Marion Eames (born Gwladys Marion Griffith Eames, 5 February 1921 – 3 April 2007) was a Welsh novelist writing mainly in Welsh. She was also a talented musician.

==Biography==
Marion was born in Birkenhead, Cheshire, of Welsh parents – William Griffith Eames (1885–1959) and his wife Gwladys Mary (née Jones) (1891–1979) – but she was brought up from the age of four at Dolgellau, Merionethshire (Sir Feirionnydd), where she attended Dr Williams' School. A talented musician, who played the harp and the piano, she graduated from the Guildhall School of Music and Drama in London.

Marion worked as a librarian in Dolgellau, then at Aberystwyth University, before becoming a radio producer with the BBC in Cardiff from 1955 to 1980. She also served for a time as a regional organizer for the political party Plaid Cymru. In 1955 she married the Quaker journalist Griffith Williams, with whom she moved to Pimlico, then back to Cardiff.

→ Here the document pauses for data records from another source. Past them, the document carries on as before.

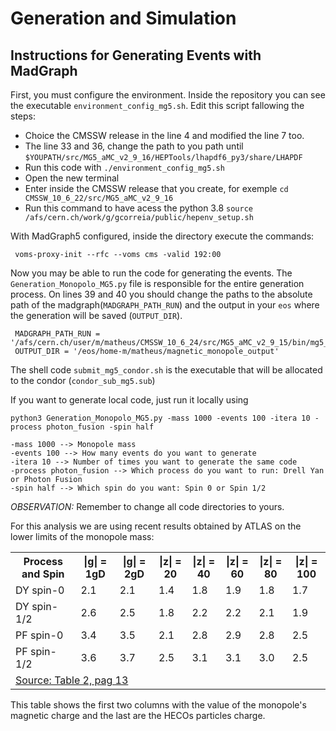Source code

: # Generation and Simulation

## Instructions for Generating Events with MadGraph

First, you must configure the environment. Inside the repository you can see the executable `environment_config_mg5.sh`.
Edit this script fallowing the steps:
* Choice the CMSSW release in the line 4 and modified the line 7 too.
* The line 33 and 36, change the path to you path until `$YOUPATH/src/MG5_aMC_v2_9_16/HEPTools/lhapdf6_py3/share/LHAPDF`
* Run this code with `./environment_config_mg5.sh`
* Open the new terminal
* Enter inside the CMSSW release that you create, for exemple `cd CMSSW_10_6_22/src/MG5_aMC_v2_9_16`
* Run this command to have acess the python 3.8 `source /afs/cern.ch/work/g/gcorreia/public/hepenv_setup.sh`
   
With MadGraph5 configured, inside the directory execute the commands:

    
     voms-proxy-init --rfc --voms cms -valid 192:00

Now you may be able to run the code for generating the events.
The `Generation_Monopolo_MG5.py` file is responsible for the entire generation process. On lines 39 and 40 you should change the paths to the absolute path of the madgraph(`MADGRAPH_PATH_RUN`) and the output in your `eos` where the generation will be saved (`OUTPUT_DIR`).

    
     MADGRAPH_PATH_RUN = '/afs/cern.ch/user/m/matheus/CMSSW_10_6_24/src/MG5_aMC_v2_9_15/bin/mg5_aMC'
     OUTPUT_DIR = '/eos/home-m/matheus/magnetic_monopole_output'

The shell code `submit_mg5_condor.sh` is the executable that will be allocated to the condor (`condor_sub_mg5.sub`)

If you want to generate local code, just run it locally using

   
    python3 Generation_Monopolo_MG5.py -mass 1000 -events 100 -itera 10 -process photon_fusion -spin half

    -mass 1000 --> Monopole mass
    -events 100 --> How many events do you want to generate
    -itera 10 --> Number of times you want to generate the same code
    -process photon_fusion --> Which process do you want to run: Drell Yan or Photon Fusion
    -spin half --> Which spin do you want: Spin 0 or Spin 1/2


*OBSERVATION:* Remember to change all code directories to yours.

For this analysis we are using recent results obtained by ATLAS on the lower limits of the monopole mass:
                
<table>
    <tr>
        <th>Process and Spin</th>
        <th>|g| = 1gD</th>
        <th>|g| = 2gD</th>
        <th>|z| = 20</th>
        <th>|z| = 40</th>
        <th>|z| = 60</th>
        <th>|z| = 80</th>
        <th>|z| = 100</th>
    </tr>
    <tr>
        <td>DY spin-0</td>
        <td>2.1</td>
        <td>2.1</td>
        <td>1.4</td>
        <td>1.8</td>
        <td>1.9</td>
        <td>1.8</td>
        <td>1.7</td>
    </tr>
    <tr>
        <td>DY spin-1/2</td>
        <td>2.6</td>
        <td>2.5</td>
        <td>1.8</td>
        <td>2.2</td>
        <td>2.2</td>
        <td>2.1</td>
        <td>1.9</td>
    </tr>
    <tr>
        <td>PF spin-0</td>
        <td>3.4</td>
        <td>3.5</td>
        <td>2.1</td>
        <td>2.8</td>
        <td>2.9</td>
        <td>2.8</td>
        <td>2.5</td>
    </tr>
    <tr>
        <td>PF spin-1/2</td>
        <td>3.6</td>
        <td>3.7</td>
        <td>2.5</td>
        <td>3.1</td>
        <td>3.1</td>
        <td>3.0</td>
        <td>2.5</td>
    </tr>
    <tr>
        <td colspan="8"><a href="https://arxiv.org/pdf/2308.04835.pdf">Source: Table 2, pag 13</a></td>
    </tr>
</table>

This table shows the first two columns with the value of the monopole's magnetic charge and the last are the HECOs particles charge.

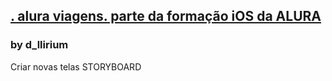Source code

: 
## [. alura viagens. parte da formação iOS da ALURA ](https://cursos.alura.com.br/formacao-ios)

### by d_llirium

Criar novas telas STORYBOARD
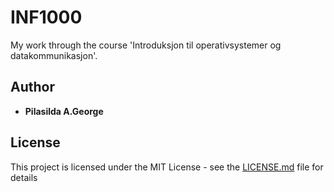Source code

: # INF1000
My work through the course 'Introduksjon til operativsystemer og datakommunikasjon'.

## Author

* **Pilasilda A.George** 

## License

This project is licensed under the MIT License - see the [LICENSE.md](LICENSE.md) file for details
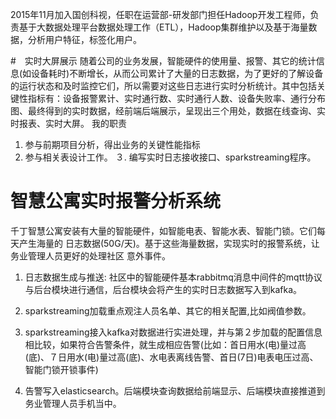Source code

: 2015年11月加入国创科视，任职在运营部-研发部门担任Hadoop开发工程师，负责基于大数据处理平台数据处理工作（ETL），Hadoop集群维护以及基于海量数据，分析用户特征，标签化用户。

#　实时大屏展示
随着公司的业务发展，智能硬件的使用量、报警、其它的统计信息(如设备耗时)不断增长，从而公司累计了大量的日志数据，为了更好的了解设备的运行状态和及时监控它们，所以需要对这些日志进行实时分析统计。其中包括关键性指标有：设备报警累计、实时通行数、实时通行人数、设备失败率、通行分布图、最终得到的实时数据，经前端后端展示，呈现出三个用处，数据在线查询、实时报表、实时大屏。
我的职责
1.	参与前期项目分析，得出业务的关键性能指标
2.	参与相关表设计工作。
３. 编写实时日志接收接口、sparkstreaming程序。


# 智慧公寓实时报警分析系统
千丁智慧公寓安装有大量的智能硬件，如智能电表、智能水表、智能门锁。它们每天产生海量的
日志数据(50G/天)。基于这些海量数据，实现实时的报警系统，让务业管理人员更好的处理社区
意外事件。
1. 日志数据生成与推送:
社区中的智能硬件基本rabbitmq消息中间件的mqtt协议与后台模块进行通信，后台模块会将产生的实时日志数据写入到kafka。

2. sparkstreaming加载重点观注人员名单、其它的相关配置,比如阀值参数。

2. sparkstreaming接入kafka对数据进行实进处理，并与第２步加载的配置信息相比较，如果符合告警条件，就生成相应告警(比如：首日用水(电)量过高(底)、７日用水(电)量过高(底)、水电表离线告警、首日(7日)电表电压过高、智能门锁开锁事件)

3. 告警写入elasticsearch。后端模块查询数据给前端显示、后端模块直接推道到务业管理人员手机当中。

Eames was an early scriptwriter for the long-running Welsh soap Pobol Y Cwm. Her best-known work of fiction is the historical novel Y Stafell Ddirgel (1969), which was translated into English by Margaret Phillips as The Secret Room (1975). This was later adapted as a BBC television drama series, and has been reprinted in both languages.

Other works by Eames include I hela cnau (1978, in English: The Golden Road, 1990). A sequel to Y Stafell Ddirgel was Y Rhandir Mwyn (The Fair Wilderness). Marion Eames was awarded an honorary degree of the University of Wales. Some of her works were for children: Sionyn a Siarli (1978), Huw a'r Adar Aur (1987), and Y Tir Tywyll (1990). Her introduction to Welsh literature for English-speaking readers, A Private Language, appeared in 1997.